550 ng of total RNA isolated from mouse liver was reverse-transcribed to cDNA using a T7 oligo (dT) primer. Second-strand cDNA was synthesized and labeled with biotin-NTP. Biotin labeled cRNA probes synthesized with the Illumina TotalPrep RNA Amplification kit (Ambion). 0.85 µg of labeled cRNA samples were hybridized in triplicate to each Sentrix Mouse-6 Expression BeadChip (Illumina, Inc., San Diego, CA). Detection of array signal was carried out following the BeadChip manual. Arrays were scanned with an Illumina Bead array Reader confocal scanner. mRNA expression data have been submitted to the Gene Expression Omnibus (GEO; http://www.ncbi.nlm.nih.gov/geo) with the series accession number GSE11516.

RT-PCR

We treated 20 µg of total RNA with DNase (Ambion). cDNA was synthesized with an NCodeTM miRNA First Strand cDNA Synthesis RT-PCR kit (Invitrogen) from 200 ng of treated RNA. PCR primers were as follows: mmumiR-191, 5'-CAACGGAATCCCAAAAGCAGCTG; has-miR-328, 5'-CTGGCCCTCTCTGCCCTTCC; Bmal1, 5'-AAGTGCAACAGGCCTTCAGT (sense strand) and 5'-GGTGGCCAGCTTTTCAAATA (antisense strand); Per-1, 5'-CTTCCCCCTGCTCCCACATC (sense strand) and 5'-AGTGGGAGGCCCTTCAGCAG (antisense strand).
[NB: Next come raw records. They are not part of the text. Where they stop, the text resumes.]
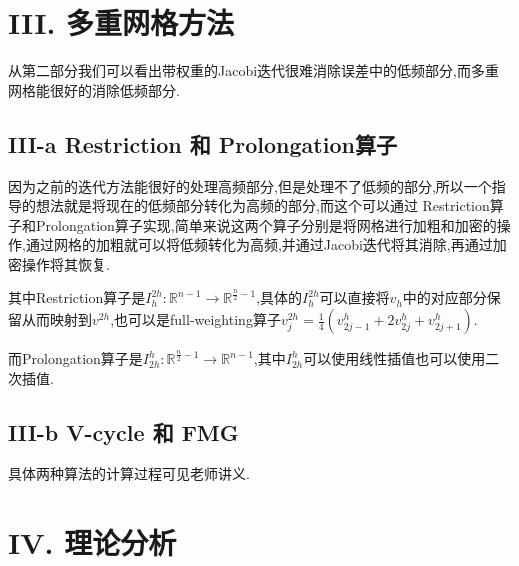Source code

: \documentclass[twoside,a4paper]{article}
\begin{document}
\newpage
\section*{III. 多重网格方法}
\hspace{0.8em}
从第二部分我们可以看出带权重的Jacobi迭代很难消除误差中的低频部分,而多重网格能很好的消除低频部分.
\subsection*{III-a Restriction 和 Prolongation算子}
\hspace{0.8em}
因为之前的迭代方法能很好的处理高频部分,但是处理不了低频的部分,所以一个指导的想法就是将现在的低频部分转化为高频的部分,而这个可以通过
Restriction算子和Prolongation算子实现,简单来说这两个算子分别是将网格进行加粗和加密的操作,通过网格的加粗就可以将低频转化为高频,并通过Jacobi迭代将其消除,再通过加密操作将其恢复.

其中Restriction算子是$I^{2h}_h:\mathbb{R}^{n-1}\rightarrow\mathbb{R}^{\frac{n}{2}-1}$,具体的$I_{h}^{2h}$可以直接将$v_h$中的对应部分保留从而映射到$v^{2h}$,也可以是full-weighting算子$v_j^{2h}=\frac{1}{4}(v_{2j-1}^h+2v_{2j}^h+v_{2j+1}^h)$.

而Prolongation算子是$I^{h}_{2h}:\mathbb{R}^{\frac{n}{2}-1}\rightarrow\mathbb{R}^{n-1}$,其中$I_{2h}^{h}$可以使用线性插值也可以使用二次插值.

\subsection*{III-b V-cycle 和 FMG}
\hspace{0.9em}
具体两种算法的计算过程可见老师讲义.

\section*{IV. 理论分析}
\end{document}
Quantitative PCR was done in triplicate on a 7000 Real Time PCR System (Applied Biosystems). For liver tissue sample, PCR was done in triplicate to minimize the variation. GAPDH was used as an endogenous control for gene expression.

Statistical analysis

The mRNA data set was normalized by "chip-wise" method using the rank invariant algorithm (Kuhn et al., 2004) and the miRNA data set was normalized by quantile normalization (Bolstad et al., 2003). We applied two statistical methods to find the genes showing circadian rhythm. We first applied the cosinor analysis method (r > 0.7 and P value < 0.05). A least-square cosine wave was fitted to the data to test for the periodicity of 24 h. Second, to find the genes that have periodic expression patterns that are not similar to cosine curves, we extracted the genes having significant positive correlation (Pearson correlation coefficient) between the first and the second day expression patterns (r > 0.7 and P value < 0.05). We extracted 85 miRNAs with diurnal expression pattern by combining the results of the two methods. Fisher's exact test was applied to examine the difference between cyclic and non-cyclic expression patterns across genomic regions.